*What to produce*
Return all lines in the data where the string "vaziyatlarni" can be found.

=== Source records ===

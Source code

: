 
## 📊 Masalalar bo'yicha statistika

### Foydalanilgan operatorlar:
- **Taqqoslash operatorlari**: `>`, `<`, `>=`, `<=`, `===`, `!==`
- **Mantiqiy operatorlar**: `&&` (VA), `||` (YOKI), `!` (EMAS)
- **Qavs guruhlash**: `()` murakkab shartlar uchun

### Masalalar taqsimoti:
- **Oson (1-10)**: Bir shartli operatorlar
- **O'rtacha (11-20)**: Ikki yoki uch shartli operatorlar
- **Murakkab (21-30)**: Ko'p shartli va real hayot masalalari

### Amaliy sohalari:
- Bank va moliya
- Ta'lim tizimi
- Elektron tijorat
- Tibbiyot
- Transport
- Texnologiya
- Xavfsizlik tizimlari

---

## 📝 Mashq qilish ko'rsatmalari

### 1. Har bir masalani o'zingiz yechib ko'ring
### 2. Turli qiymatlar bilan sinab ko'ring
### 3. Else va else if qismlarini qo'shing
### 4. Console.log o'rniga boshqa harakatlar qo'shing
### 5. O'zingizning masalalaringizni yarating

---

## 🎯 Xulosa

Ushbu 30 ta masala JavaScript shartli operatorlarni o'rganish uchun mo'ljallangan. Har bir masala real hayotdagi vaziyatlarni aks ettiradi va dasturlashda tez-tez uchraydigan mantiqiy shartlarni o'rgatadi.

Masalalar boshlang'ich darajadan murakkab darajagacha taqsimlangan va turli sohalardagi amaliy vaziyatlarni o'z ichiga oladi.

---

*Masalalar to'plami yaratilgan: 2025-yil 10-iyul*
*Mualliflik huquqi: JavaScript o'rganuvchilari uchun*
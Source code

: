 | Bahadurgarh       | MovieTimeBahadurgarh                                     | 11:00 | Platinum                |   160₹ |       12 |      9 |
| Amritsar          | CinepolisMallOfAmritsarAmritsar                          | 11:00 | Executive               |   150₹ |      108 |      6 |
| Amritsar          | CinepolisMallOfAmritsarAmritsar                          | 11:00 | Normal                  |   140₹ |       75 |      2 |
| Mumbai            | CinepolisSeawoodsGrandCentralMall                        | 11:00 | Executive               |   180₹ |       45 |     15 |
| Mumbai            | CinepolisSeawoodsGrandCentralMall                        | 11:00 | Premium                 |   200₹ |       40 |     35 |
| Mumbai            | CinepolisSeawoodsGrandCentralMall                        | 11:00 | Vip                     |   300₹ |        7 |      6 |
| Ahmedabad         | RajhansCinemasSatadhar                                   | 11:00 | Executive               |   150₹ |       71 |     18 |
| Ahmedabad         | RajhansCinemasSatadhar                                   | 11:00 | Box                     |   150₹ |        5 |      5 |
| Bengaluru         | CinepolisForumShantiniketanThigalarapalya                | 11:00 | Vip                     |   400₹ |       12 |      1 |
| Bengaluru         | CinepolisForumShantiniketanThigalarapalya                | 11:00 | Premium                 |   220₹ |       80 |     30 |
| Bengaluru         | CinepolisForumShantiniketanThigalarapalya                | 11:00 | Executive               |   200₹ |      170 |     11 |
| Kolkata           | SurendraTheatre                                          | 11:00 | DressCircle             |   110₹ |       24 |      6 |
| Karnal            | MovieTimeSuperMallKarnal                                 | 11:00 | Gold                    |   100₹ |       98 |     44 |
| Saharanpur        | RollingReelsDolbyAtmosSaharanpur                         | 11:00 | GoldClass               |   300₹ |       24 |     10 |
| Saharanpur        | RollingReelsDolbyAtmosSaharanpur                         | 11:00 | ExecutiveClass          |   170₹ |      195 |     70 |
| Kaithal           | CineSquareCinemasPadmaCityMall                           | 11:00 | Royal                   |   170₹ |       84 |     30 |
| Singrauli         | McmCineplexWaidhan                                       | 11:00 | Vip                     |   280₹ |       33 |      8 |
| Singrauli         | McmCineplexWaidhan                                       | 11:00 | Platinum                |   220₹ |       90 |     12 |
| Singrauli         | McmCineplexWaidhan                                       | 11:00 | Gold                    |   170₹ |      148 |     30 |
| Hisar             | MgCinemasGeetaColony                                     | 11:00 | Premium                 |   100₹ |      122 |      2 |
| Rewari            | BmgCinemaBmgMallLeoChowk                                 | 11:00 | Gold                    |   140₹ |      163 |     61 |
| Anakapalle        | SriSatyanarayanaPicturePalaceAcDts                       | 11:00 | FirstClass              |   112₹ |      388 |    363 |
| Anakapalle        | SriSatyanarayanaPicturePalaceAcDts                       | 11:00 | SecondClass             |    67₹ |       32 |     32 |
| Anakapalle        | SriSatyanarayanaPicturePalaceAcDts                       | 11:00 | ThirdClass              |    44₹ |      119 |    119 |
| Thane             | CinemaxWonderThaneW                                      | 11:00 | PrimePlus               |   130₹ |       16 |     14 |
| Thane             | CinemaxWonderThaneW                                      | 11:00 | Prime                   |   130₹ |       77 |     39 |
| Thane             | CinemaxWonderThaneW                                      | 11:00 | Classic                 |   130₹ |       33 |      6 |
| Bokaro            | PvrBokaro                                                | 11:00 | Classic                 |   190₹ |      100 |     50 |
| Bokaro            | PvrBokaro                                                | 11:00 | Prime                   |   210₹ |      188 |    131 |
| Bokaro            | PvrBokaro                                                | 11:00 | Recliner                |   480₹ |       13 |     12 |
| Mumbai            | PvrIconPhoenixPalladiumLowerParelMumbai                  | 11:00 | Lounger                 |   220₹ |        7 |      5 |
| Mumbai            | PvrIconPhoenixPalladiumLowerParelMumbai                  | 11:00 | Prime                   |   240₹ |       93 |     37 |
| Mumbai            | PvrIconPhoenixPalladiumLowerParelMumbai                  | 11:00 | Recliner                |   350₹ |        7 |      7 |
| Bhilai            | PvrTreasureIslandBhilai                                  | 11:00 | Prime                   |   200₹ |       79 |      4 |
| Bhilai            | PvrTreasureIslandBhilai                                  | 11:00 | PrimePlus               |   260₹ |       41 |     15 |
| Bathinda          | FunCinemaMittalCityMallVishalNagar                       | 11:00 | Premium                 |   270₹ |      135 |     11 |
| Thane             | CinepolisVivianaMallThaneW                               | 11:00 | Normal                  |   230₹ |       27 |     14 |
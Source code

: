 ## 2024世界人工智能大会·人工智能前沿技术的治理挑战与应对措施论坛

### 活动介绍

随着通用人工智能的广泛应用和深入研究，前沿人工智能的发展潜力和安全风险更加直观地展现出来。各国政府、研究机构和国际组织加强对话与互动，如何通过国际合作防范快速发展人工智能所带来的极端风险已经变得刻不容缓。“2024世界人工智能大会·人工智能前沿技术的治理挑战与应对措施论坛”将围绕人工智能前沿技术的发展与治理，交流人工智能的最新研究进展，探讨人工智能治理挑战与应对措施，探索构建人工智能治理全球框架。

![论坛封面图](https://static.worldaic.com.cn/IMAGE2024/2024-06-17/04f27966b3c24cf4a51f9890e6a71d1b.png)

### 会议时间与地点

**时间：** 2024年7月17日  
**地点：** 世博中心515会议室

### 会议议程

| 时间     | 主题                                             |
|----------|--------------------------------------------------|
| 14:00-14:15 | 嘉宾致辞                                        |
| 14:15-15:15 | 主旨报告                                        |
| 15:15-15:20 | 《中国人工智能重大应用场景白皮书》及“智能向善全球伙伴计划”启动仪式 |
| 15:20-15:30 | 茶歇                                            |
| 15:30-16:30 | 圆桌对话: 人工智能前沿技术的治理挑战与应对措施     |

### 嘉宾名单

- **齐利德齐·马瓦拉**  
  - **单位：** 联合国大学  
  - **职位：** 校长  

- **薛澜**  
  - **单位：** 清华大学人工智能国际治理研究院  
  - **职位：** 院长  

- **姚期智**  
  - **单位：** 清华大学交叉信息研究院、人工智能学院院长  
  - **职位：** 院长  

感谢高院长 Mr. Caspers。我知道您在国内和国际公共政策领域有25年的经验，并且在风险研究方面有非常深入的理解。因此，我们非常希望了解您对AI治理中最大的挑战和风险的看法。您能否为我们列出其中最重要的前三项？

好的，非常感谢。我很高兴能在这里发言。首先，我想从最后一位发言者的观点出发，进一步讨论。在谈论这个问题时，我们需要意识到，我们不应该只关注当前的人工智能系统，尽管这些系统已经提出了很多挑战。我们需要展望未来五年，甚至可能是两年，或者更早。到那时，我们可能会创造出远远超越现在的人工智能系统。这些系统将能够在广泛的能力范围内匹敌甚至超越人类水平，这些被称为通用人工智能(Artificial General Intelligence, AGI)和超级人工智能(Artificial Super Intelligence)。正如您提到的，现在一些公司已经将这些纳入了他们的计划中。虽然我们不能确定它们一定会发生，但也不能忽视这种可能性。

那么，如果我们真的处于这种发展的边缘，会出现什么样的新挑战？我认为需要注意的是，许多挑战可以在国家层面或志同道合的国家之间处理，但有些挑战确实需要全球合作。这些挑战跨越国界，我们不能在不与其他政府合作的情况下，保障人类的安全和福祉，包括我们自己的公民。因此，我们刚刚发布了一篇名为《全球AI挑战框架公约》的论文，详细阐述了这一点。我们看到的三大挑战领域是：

===

*Answer section*
Ushbu 30 ta masala JavaScript shartli operatorlarni o'rganish uchun mo'ljallangan. Har bir masala real hayotdagi vaziyatlarni aks ettiradi va dasturlashda tez-tez uchraydigan mantiqiy shartlarni o'rgatadi.
Masalalar boshlang'ich darajadan murakkab darajagacha taqsimlangan va turli sohalardagi amaliy vaziyatlarni o'z ichiga oladi.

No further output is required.